> _RECORDS FOR PROCESSING_:
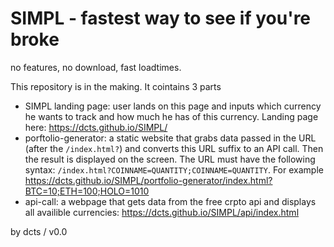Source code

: # SIMPL - fastest way to see if you're broke

no features, no download, fast loadtimes.

This repository is in the making. It cointains 3 parts
- SIMPL landing page: user lands on this page and inputs which currency he wants to track and how much he has of this currency. Landing page here: https://dcts.github.io/SIMPL/
- porftolio-generator: a static website that grabs data passed in the URL (after the `/index.html?`) and converts this URL suffix to an API call. Then the result is displayed on the screen. The URL must have the following syntax: `/index.html?COINNAME=QUANTITY;COINNAME=QUANTITY`. For example https://dcts.github.io/SIMPL/portfolio-generator/index.html?BTC=10;ETH=100;HOLO=1010
- api-call: a webpage that gets data from the free crpto api and displays all availible currencies: https://dcts.github.io/SIMPL/api/index.html

by dcts / v0.0
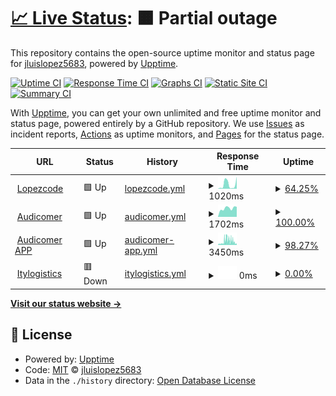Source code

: # [📈 Live Status](https://jluislopez5683.github.io/status): <!--live status--> **🟧 Partial outage**

This repository contains the open-source uptime monitor and status page for [jluislopez5683](https://jluislopez5683.github.io/status), powered by [Upptime](https://github.com/upptime/upptime).

[![Uptime CI](https://github.com/jluislopez5683/status/workflows/Uptime%20CI/badge.svg)](https://github.com/jluislopez5683/status/actions?query=workflow%3A%22Uptime+CI%22)
[![Response Time CI](https://github.com/jluislopez5683/status/workflows/Response%20Time%20CI/badge.svg)](https://github.com/jluislopez5683/status/actions?query=workflow%3A%22Response+Time+CI%22)
[![Graphs CI](https://github.com/jluislopez5683/status/workflows/Graphs%20CI/badge.svg)](https://github.com/jluislopez5683/status/actions?query=workflow%3A%22Graphs+CI%22)
[![Static Site CI](https://github.com/jluislopez5683/status/workflows/Static%20Site%20CI/badge.svg)](https://github.com/jluislopez5683/status/actions?query=workflow%3A%22Static+Site+CI%22)
[![Summary CI](https://github.com/jluislopez5683/status/workflows/Summary%20CI/badge.svg)](https://github.com/jluislopez5683/status/actions?query=workflow%3A%22Summary+CI%22)

With [Upptime](https://upptime.js.org), you can get your own unlimited and free uptime monitor and status page, powered entirely by a GitHub repository. We use [Issues](https://github.com/jluislopez5683/status/issues) as incident reports, [Actions](https://github.com/jluislopez5683/status/actions) as uptime monitors, and [Pages](https://jluislopez5683.github.io/status) for the status page.

<!--start: status pages-->
<!-- This summary is generated by Upptime (https://github.com/upptime/upptime) -->
<!-- Do not edit this manually, your changes will be overwritten -->
<!-- prettier-ignore -->
| URL | Status | History | Response Time | Uptime |
| --- | ------ | ------- | ------------- | ------ |
| <img alt="" src="https://icons.duckduckgo.com/ip3/lopezcode.com.ico" height="13"> [Lopezcode](https://lopezcode.com) | 🟩 Up | [lopezcode.yml](https://github.com/jluislopez5683/status/commits/HEAD/history/lopezcode.yml) | <details><summary><img alt="Response time graph" src="./graphs/lopezcode/response-time-week.png" height="20"> 1020ms</summary><br><a href="https://jluislopez5683.github.io/status/history/lopezcode"><img alt="Response time 377" src="https://img.shields.io/endpoint?url=https%3A%2F%2Fraw.githubusercontent.com%2Fjluislopez5683%2Fstatus%2FHEAD%2Fapi%2Flopezcode%2Fresponse-time.json"></a><br><a href="https://jluislopez5683.github.io/status/history/lopezcode"><img alt="24-hour response time 2828" src="https://img.shields.io/endpoint?url=https%3A%2F%2Fraw.githubusercontent.com%2Fjluislopez5683%2Fstatus%2FHEAD%2Fapi%2Flopezcode%2Fresponse-time-day.json"></a><br><a href="https://jluislopez5683.github.io/status/history/lopezcode"><img alt="7-day response time 1020" src="https://img.shields.io/endpoint?url=https%3A%2F%2Fraw.githubusercontent.com%2Fjluislopez5683%2Fstatus%2FHEAD%2Fapi%2Flopezcode%2Fresponse-time-week.json"></a><br><a href="https://jluislopez5683.github.io/status/history/lopezcode"><img alt="30-day response time 836" src="https://img.shields.io/endpoint?url=https%3A%2F%2Fraw.githubusercontent.com%2Fjluislopez5683%2Fstatus%2FHEAD%2Fapi%2Flopezcode%2Fresponse-time-month.json"></a><br><a href="https://jluislopez5683.github.io/status/history/lopezcode"><img alt="1-year response time 420" src="https://img.shields.io/endpoint?url=https%3A%2F%2Fraw.githubusercontent.com%2Fjluislopez5683%2Fstatus%2FHEAD%2Fapi%2Flopezcode%2Fresponse-time-year.json"></a></details> | <details><summary><a href="https://jluislopez5683.github.io/status/history/lopezcode">64.25%</a></summary><a href="https://jluislopez5683.github.io/status/history/lopezcode"><img alt="All-time uptime 88.50%" src="https://img.shields.io/endpoint?url=https%3A%2F%2Fraw.githubusercontent.com%2Fjluislopez5683%2Fstatus%2FHEAD%2Fapi%2Flopezcode%2Fuptime.json"></a><br><a href="https://jluislopez5683.github.io/status/history/lopezcode"><img alt="24-hour uptime 100.00%" src="https://img.shields.io/endpoint?url=https%3A%2F%2Fraw.githubusercontent.com%2Fjluislopez5683%2Fstatus%2FHEAD%2Fapi%2Flopezcode%2Fuptime-day.json"></a><br><a href="https://jluislopez5683.github.io/status/history/lopezcode"><img alt="7-day uptime 64.25%" src="https://img.shields.io/endpoint?url=https%3A%2F%2Fraw.githubusercontent.com%2Fjluislopez5683%2Fstatus%2FHEAD%2Fapi%2Flopezcode%2Fuptime-week.json"></a><br><a href="https://jluislopez5683.github.io/status/history/lopezcode"><img alt="30-day uptime 70.44%" src="https://img.shields.io/endpoint?url=https%3A%2F%2Fraw.githubusercontent.com%2Fjluislopez5683%2Fstatus%2FHEAD%2Fapi%2Flopezcode%2Fuptime-month.json"></a><br><a href="https://jluislopez5683.github.io/status/history/lopezcode"><img alt="1-year uptime 75.51%" src="https://img.shields.io/endpoint?url=https%3A%2F%2Fraw.githubusercontent.com%2Fjluislopez5683%2Fstatus%2FHEAD%2Fapi%2Flopezcode%2Fuptime-year.json"></a></details>
| <img alt="" src="https://icons.duckduckgo.com/ip3/audicomer.com.ec.ico" height="13"> [Audicomer](https://audicomer.com.ec) | 🟩 Up | [audicomer.yml](https://github.com/jluislopez5683/status/commits/HEAD/history/audicomer.yml) | <details><summary><img alt="Response time graph" src="./graphs/audicomer/response-time-week.png" height="20"> 1702ms</summary><br><a href="https://jluislopez5683.github.io/status/history/audicomer"><img alt="Response time 2204" src="https://img.shields.io/endpoint?url=https%3A%2F%2Fraw.githubusercontent.com%2Fjluislopez5683%2Fstatus%2FHEAD%2Fapi%2Faudicomer%2Fresponse-time.json"></a><br><a href="https://jluislopez5683.github.io/status/history/audicomer"><img alt="24-hour response time 1988" src="https://img.shields.io/endpoint?url=https%3A%2F%2Fraw.githubusercontent.com%2Fjluislopez5683%2Fstatus%2FHEAD%2Fapi%2Faudicomer%2Fresponse-time-day.json"></a><br><a href="https://jluislopez5683.github.io/status/history/audicomer"><img alt="7-day response time 1702" src="https://img.shields.io/endpoint?url=https%3A%2F%2Fraw.githubusercontent.com%2Fjluislopez5683%2Fstatus%2FHEAD%2Fapi%2Faudicomer%2Fresponse-time-week.json"></a><br><a href="https://jluislopez5683.github.io/status/history/audicomer"><img alt="30-day response time 1631" src="https://img.shields.io/endpoint?url=https%3A%2F%2Fraw.githubusercontent.com%2Fjluislopez5683%2Fstatus%2FHEAD%2Fapi%2Faudicomer%2Fresponse-time-month.json"></a><br><a href="https://jluislopez5683.github.io/status/history/audicomer"><img alt="1-year response time 1569" src="https://img.shields.io/endpoint?url=https%3A%2F%2Fraw.githubusercontent.com%2Fjluislopez5683%2Fstatus%2FHEAD%2Fapi%2Faudicomer%2Fresponse-time-year.json"></a></details> | <details><summary><a href="https://jluislopez5683.github.io/status/history/audicomer">100.00%</a></summary><a href="https://jluislopez5683.github.io/status/history/audicomer"><img alt="All-time uptime 99.92%" src="https://img.shields.io/endpoint?url=https%3A%2F%2Fraw.githubusercontent.com%2Fjluislopez5683%2Fstatus%2FHEAD%2Fapi%2Faudicomer%2Fuptime.json"></a><br><a href="https://jluislopez5683.github.io/status/history/audicomer"><img alt="24-hour uptime 100.00%" src="https://img.shields.io/endpoint?url=https%3A%2F%2Fraw.githubusercontent.com%2Fjluislopez5683%2Fstatus%2FHEAD%2Fapi%2Faudicomer%2Fuptime-day.json"></a><br><a href="https://jluislopez5683.github.io/status/history/audicomer"><img alt="7-day uptime 100.00%" src="https://img.shields.io/endpoint?url=https%3A%2F%2Fraw.githubusercontent.com%2Fjluislopez5683%2Fstatus%2FHEAD%2Fapi%2Faudicomer%2Fuptime-week.json"></a><br><a href="https://jluislopez5683.github.io/status/history/audicomer"><img alt="30-day uptime 100.00%" src="https://img.shields.io/endpoint?url=https%3A%2F%2Fraw.githubusercontent.com%2Fjluislopez5683%2Fstatus%2FHEAD%2Fapi%2Faudicomer%2Fuptime-month.json"></a><br><a href="https://jluislopez5683.github.io/status/history/audicomer"><img alt="1-year uptime 99.91%" src="https://img.shields.io/endpoint?url=https%3A%2F%2Fraw.githubusercontent.com%2Fjluislopez5683%2Fstatus%2FHEAD%2Fapi%2Faudicomer%2Fuptime-year.json"></a></details>
| <img alt="" src="https://icons.duckduckgo.com/ip3/audi-tracking.com.ico" height="13"> [Audicomer APP](https://audi-tracking.com) | 🟩 Up | [audicomer-app.yml](https://github.com/jluislopez5683/status/commits/HEAD/history/audicomer-app.yml) | <details><summary><img alt="Response time graph" src="./graphs/audicomer-app/response-time-week.png" height="20"> 3450ms</summary><br><a href="https://jluislopez5683.github.io/status/history/audicomer-app"><img alt="Response time 528" src="https://img.shields.io/endpoint?url=https%3A%2F%2Fraw.githubusercontent.com%2Fjluislopez5683%2Fstatus%2FHEAD%2Fapi%2Faudicomer-app%2Fresponse-time.json"></a><br><a href="https://jluislopez5683.github.io/status/history/audicomer-app"><img alt="24-hour response time 1624" src="https://img.shields.io/endpoint?url=https%3A%2F%2Fraw.githubusercontent.com%2Fjluislopez5683%2Fstatus%2FHEAD%2Fapi%2Faudicomer-app%2Fresponse-time-day.json"></a><br><a href="https://jluislopez5683.github.io/status/history/audicomer-app"><img alt="7-day response time 3450" src="https://img.shields.io/endpoint?url=https%3A%2F%2Fraw.githubusercontent.com%2Fjluislopez5683%2Fstatus%2FHEAD%2Fapi%2Faudicomer-app%2Fresponse-time-week.json"></a><br><a href="https://jluislopez5683.github.io/status/history/audicomer-app"><img alt="30-day response time 2686" src="https://img.shields.io/endpoint?url=https%3A%2F%2Fraw.githubusercontent.com%2Fjluislopez5683%2Fstatus%2FHEAD%2Fapi%2Faudicomer-app%2Fresponse-time-month.json"></a><br><a href="https://jluislopez5683.github.io/status/history/audicomer-app"><img alt="1-year response time 849" src="https://img.shields.io/endpoint?url=https%3A%2F%2Fraw.githubusercontent.com%2Fjluislopez5683%2Fstatus%2FHEAD%2Fapi%2Faudicomer-app%2Fresponse-time-year.json"></a></details> | <details><summary><a href="https://jluislopez5683.github.io/status/history/audicomer-app">98.27%</a></summary><a href="https://jluislopez5683.github.io/status/history/audicomer-app"><img alt="All-time uptime 70.57%" src="https://img.shields.io/endpoint?url=https%3A%2F%2Fraw.githubusercontent.com%2Fjluislopez5683%2Fstatus%2FHEAD%2Fapi%2Faudicomer-app%2Fuptime.json"></a><br><a href="https://jluislopez5683.github.io/status/history/audicomer-app"><img alt="24-hour uptime 97.96%" src="https://img.shields.io/endpoint?url=https%3A%2F%2Fraw.githubusercontent.com%2Fjluislopez5683%2Fstatus%2FHEAD%2Fapi%2Faudicomer-app%2Fuptime-day.json"></a><br><a href="https://jluislopez5683.github.io/status/history/audicomer-app"><img alt="7-day uptime 98.27%" src="https://img.shields.io/endpoint?url=https%3A%2F%2Fraw.githubusercontent.com%2Fjluislopez5683%2Fstatus%2FHEAD%2Fapi%2Faudicomer-app%2Fuptime-week.json"></a><br><a href="https://jluislopez5683.github.io/status/history/audicomer-app"><img alt="30-day uptime 54.79%" src="https://img.shields.io/endpoint?url=https%3A%2F%2Fraw.githubusercontent.com%2Fjluislopez5683%2Fstatus%2FHEAD%2Fapi%2Faudicomer-app%2Fuptime-month.json"></a><br><a href="https://jluislopez5683.github.io/status/history/audicomer-app"><img alt="1-year uptime 37.44%" src="https://img.shields.io/endpoint?url=https%3A%2F%2Fraw.githubusercontent.com%2Fjluislopez5683%2Fstatus%2FHEAD%2Fapi%2Faudicomer-app%2Fuptime-year.json"></a></details>
| <img alt="" src="https://icons.duckduckgo.com/ip3/itylogistics.com.ico" height="13"> [Itylogistics](https://itylogistics.com) | 🟥 Down | [itylogistics.yml](https://github.com/jluislopez5683/status/commits/HEAD/history/itylogistics.yml) | <details><summary><img alt="Response time graph" src="./graphs/itylogistics/response-time-week.png" height="20"> 0ms</summary><br><a href="https://jluislopez5683.github.io/status/history/itylogistics"><img alt="Response time 1050" src="https://img.shields.io/endpoint?url=https%3A%2F%2Fraw.githubusercontent.com%2Fjluislopez5683%2Fstatus%2FHEAD%2Fapi%2Fitylogistics%2Fresponse-time.json"></a><br><a href="https://jluislopez5683.github.io/status/history/itylogistics"><img alt="24-hour response time 0" src="https://img.shields.io/endpoint?url=https%3A%2F%2Fraw.githubusercontent.com%2Fjluislopez5683%2Fstatus%2FHEAD%2Fapi%2Fitylogistics%2Fresponse-time-day.json"></a><br><a href="https://jluislopez5683.github.io/status/history/itylogistics"><img alt="7-day response time 0" src="https://img.shields.io/endpoint?url=https%3A%2F%2Fraw.githubusercontent.com%2Fjluislopez5683%2Fstatus%2FHEAD%2Fapi%2Fitylogistics%2Fresponse-time-week.json"></a><br><a href="https://jluislopez5683.github.io/status/history/itylogistics"><img alt="30-day response time 1348" src="https://img.shields.io/endpoint?url=https%3A%2F%2Fraw.githubusercontent.com%2Fjluislopez5683%2Fstatus%2FHEAD%2Fapi%2Fitylogistics%2Fresponse-time-month.json"></a><br><a href="https://jluislopez5683.github.io/status/history/itylogistics"><img alt="1-year response time 1461" src="https://img.shields.io/endpoint?url=https%3A%2F%2Fraw.githubusercontent.com%2Fjluislopez5683%2Fstatus%2FHEAD%2Fapi%2Fitylogistics%2Fresponse-time-year.json"></a></details> | <details><summary><a href="https://jluislopez5683.github.io/status/history/itylogistics">0.00%</a></summary><a href="https://jluislopez5683.github.io/status/history/itylogistics"><img alt="All-time uptime 26.51%" src="https://img.shields.io/endpoint?url=https%3A%2F%2Fraw.githubusercontent.com%2Fjluislopez5683%2Fstatus%2FHEAD%2Fapi%2Fitylogistics%2Fuptime.json"></a><br><a href="https://jluislopez5683.github.io/status/history/itylogistics"><img alt="24-hour uptime 0.00%" src="https://img.shields.io/endpoint?url=https%3A%2F%2Fraw.githubusercontent.com%2Fjluislopez5683%2Fstatus%2FHEAD%2Fapi%2Fitylogistics%2Fuptime-day.json"></a><br><a href="https://jluislopez5683.github.io/status/history/itylogistics"><img alt="7-day uptime 0.00%" src="https://img.shields.io/endpoint?url=https%3A%2F%2Fraw.githubusercontent.com%2Fjluislopez5683%2Fstatus%2FHEAD%2Fapi%2Fitylogistics%2Fuptime-week.json"></a><br><a href="https://jluislopez5683.github.io/status/history/itylogistics"><img alt="30-day uptime 18.51%" src="https://img.shields.io/endpoint?url=https%3A%2F%2Fraw.githubusercontent.com%2Fjluislopez5683%2Fstatus%2FHEAD%2Fapi%2Fitylogistics%2Fuptime-month.json"></a><br><a href="https://jluislopez5683.github.io/status/history/itylogistics"><img alt="1-year uptime 11.08%" src="https://img.shields.io/endpoint?url=https%3A%2F%2Fraw.githubusercontent.com%2Fjluislopez5683%2Fstatus%2FHEAD%2Fapi%2Fitylogistics%2Fuptime-year.json"></a></details>

<!--end: status pages-->

[**Visit our status website →**](https://jluislopez5683.github.io/status)

## 📄 License

- Powered by: [Upptime](https://github.com/upptime/upptime)
- Code: [MIT](./LICENSE) © [jluislopez5683](https://jluislopez5683.github.io/status)
- Data in the `./history` directory: [Open Database License](https://opendatacommons.org/licenses/odbl/1-0/)
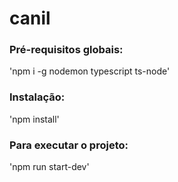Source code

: # canil

### Pré-requisitos globais:
'npm i -g nodemon typescript ts-node'

### Instalação:
'npm install'

### Para executar o projeto:
'npm run start-dev'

> _WHAT IS BEING ASKED_: Retyping should start at the first line of the data above and stop after the line with "This repository contains", and no picture should be included.

> _YOUR SOLUTION_:
Source code

: # SIMPL - fastest way to see if you're broke

no features, no download, fast loadtimes.

This repository is in the making. It cointains 3 parts
- SIMPL landing page: user lands on this page and inputs which currency he wants to track and how much he has of this currency. Landing page here: https://dcts.github.io/SIMPL/
- porftolio-generator: a static website that grabs data passed in the URL (after the `/index.html?`) and converts this URL suffix to an API call. Then the result is displayed on the screen. The URL must have the following syntax: `/index.html?COINNAME=QUANTITY;COINNAME=QUANTITY`. For example https://dcts.github.io/SIMPL/portfolio-generator/index.html?BTC=10;ETH=100;HOLO=1010
- api-call: a webpage that gets data from the free crpto api and displays all availible currencies: https://dcts.github.io/SIMPL/api/index.html

by dcts / v0.0
Source code

: # [📈 Live Status](https://jluislopez5683.github.io/status): <!--live status--> **🟧 Partial outage**

This repository contains the open-source uptime monitor and status page for [jluislopez5683](https://jluislopez5683.github.io/status), powered by [Upptime](https://github.com/upptime/upptime).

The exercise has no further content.